2. Le recadrage des ministères régaliens
L’un des points clés de ce gouvernement réside dans la reprise en main des ministères clés de souveraineté, auparavant sous forte influence ou direction des proches de la ligne dure du PASTEF (comme la Justice ou l’Intérieur).
- Le retour de profils d’expérience : Le retour de cadres comme Mouhamadou Makhtar Cissé à l’Intérieur ou la nomination de Me Moussa Sarr à la Justice montre une volonté de stabiliser l’appareil d’État, de rassurer l’administration et de dépolitiser la gestion des dossiers sensibles, notamment les procédures judiciaires et la reddition des comptes.
- Continuité financière : Le maintien et le renforcement de Cheikh Diba au ministère de l’Économie, des Finances et du Plan confirment que les chantiers macroéconomiques prioritaires restent entre les mains de technocrates, indispensables dans le cadre des négociations serrées avec les partenaires internationaux comme le FMI.
3. La reconfiguration des forces : Exécutif vs Législatif
L’effacement du PASTEF du gouvernement ne signifie pas sa disparition, mais plutôt son déplacement vers un autre centre de gravité du pouvoir : l’Assemblée nationale.
- Sonko au perchoir : Élu président de l’Assemblée nationale avec une écrasante majorité (130 députés sur 165), Ousmane Sonko contrôle désormais le pouvoir législatif.

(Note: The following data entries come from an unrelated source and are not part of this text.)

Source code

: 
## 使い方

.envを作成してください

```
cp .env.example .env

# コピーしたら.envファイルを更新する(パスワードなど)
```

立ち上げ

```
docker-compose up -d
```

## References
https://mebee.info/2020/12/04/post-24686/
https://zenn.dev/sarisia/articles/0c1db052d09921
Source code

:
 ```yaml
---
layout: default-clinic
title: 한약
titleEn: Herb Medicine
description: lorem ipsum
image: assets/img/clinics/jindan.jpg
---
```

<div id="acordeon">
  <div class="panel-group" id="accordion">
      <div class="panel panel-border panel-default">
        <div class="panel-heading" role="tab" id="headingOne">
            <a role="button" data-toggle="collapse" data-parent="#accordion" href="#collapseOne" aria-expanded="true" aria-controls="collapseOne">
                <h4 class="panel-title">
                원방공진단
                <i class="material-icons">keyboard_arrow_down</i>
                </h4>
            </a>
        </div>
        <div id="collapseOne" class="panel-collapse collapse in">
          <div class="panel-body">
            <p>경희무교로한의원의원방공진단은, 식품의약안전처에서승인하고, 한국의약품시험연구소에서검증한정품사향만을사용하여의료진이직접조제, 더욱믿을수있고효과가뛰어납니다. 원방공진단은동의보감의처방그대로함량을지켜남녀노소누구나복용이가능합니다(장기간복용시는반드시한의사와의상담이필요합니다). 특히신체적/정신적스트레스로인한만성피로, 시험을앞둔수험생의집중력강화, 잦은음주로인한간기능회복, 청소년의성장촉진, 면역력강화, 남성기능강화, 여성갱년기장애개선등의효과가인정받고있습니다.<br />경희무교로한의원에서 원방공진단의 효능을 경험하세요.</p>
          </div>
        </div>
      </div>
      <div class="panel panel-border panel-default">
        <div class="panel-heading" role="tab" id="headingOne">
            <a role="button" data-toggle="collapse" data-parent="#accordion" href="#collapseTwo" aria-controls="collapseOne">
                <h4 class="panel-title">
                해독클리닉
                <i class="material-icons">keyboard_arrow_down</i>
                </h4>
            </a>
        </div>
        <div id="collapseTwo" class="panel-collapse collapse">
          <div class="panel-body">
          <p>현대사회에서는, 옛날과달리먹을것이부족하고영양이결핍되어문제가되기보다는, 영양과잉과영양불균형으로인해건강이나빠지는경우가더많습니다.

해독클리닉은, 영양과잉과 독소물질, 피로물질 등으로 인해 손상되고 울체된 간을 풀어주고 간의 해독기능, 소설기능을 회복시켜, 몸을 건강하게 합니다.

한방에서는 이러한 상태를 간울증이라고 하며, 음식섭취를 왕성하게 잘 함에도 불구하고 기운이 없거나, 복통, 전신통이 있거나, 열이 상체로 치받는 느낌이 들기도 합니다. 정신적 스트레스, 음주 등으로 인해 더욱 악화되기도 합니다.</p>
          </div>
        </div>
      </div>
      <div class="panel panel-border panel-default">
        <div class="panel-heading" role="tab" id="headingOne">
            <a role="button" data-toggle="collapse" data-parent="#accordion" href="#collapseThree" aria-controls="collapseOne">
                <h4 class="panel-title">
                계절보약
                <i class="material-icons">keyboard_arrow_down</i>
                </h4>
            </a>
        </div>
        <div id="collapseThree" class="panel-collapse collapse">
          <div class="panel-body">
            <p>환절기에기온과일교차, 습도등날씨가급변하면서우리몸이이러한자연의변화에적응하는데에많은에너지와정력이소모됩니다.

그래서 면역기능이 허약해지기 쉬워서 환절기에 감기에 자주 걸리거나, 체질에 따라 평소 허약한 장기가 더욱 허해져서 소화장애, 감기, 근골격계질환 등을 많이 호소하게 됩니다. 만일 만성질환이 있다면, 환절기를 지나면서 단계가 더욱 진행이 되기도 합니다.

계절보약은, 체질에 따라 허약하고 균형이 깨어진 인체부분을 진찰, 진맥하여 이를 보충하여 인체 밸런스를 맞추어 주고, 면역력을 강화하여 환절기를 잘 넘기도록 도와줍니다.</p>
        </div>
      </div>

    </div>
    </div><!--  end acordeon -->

- Vers un équilibre des pouvoirs ou une cohabitation larvée ? Cette nouvelle configuration sépare nettement la « majorité présidentielle » (portée par le gouvernement Lô et le Président) et la « majorité parlementaire » (tenue par le PASTEF sous la direction de Sonko). Les observateurs y voient un outil de négociation permanent, mais aussi un risque de paralysie si les options politiques majeures (notamment sur les réformes judiciaires ou les choix électoraux pour 2029) venaient à diverger profondément.
4. Priorité à l’efficacité et au réalisme économique
Ce remaniement survient dans un contexte de tensions économiques et de mise en œuvre de l’Agenda national de transformation (Sénégal 2050).
- Le président Faye fait le pari que l’urgence des solutions à apporter aux Sénégalais (réduction du coût de la vie, emploi des jeunes, gestion de la souveraineté alimentaire avec des experts comme le Dr Cheikh Oumar Bâ) requiert une équipe débarrassée des querelles partisanes et des postures idéologiques.
- Le gouvernement Lô se positionne comme un cabinet de « redressement » et de « délivrance de résultats », où les ministres seront jugés sur leur performance sectorielle plutôt que sur leur poids politique au sein de l’appareil du parti.
Que retenir? Ce nouveau gouvernement consacre la transition d’un pouvoir « militant et bicéphale » vers un pouvoir « présidentiel et technocratique ». Si cette formule peut offrir plus de clarté et d’efficacité à l’action publique, elle ouvre également une période d’observation fine sur la manière dont cohabiteront, à terme, le palais de la République et l’Assemblée nationale.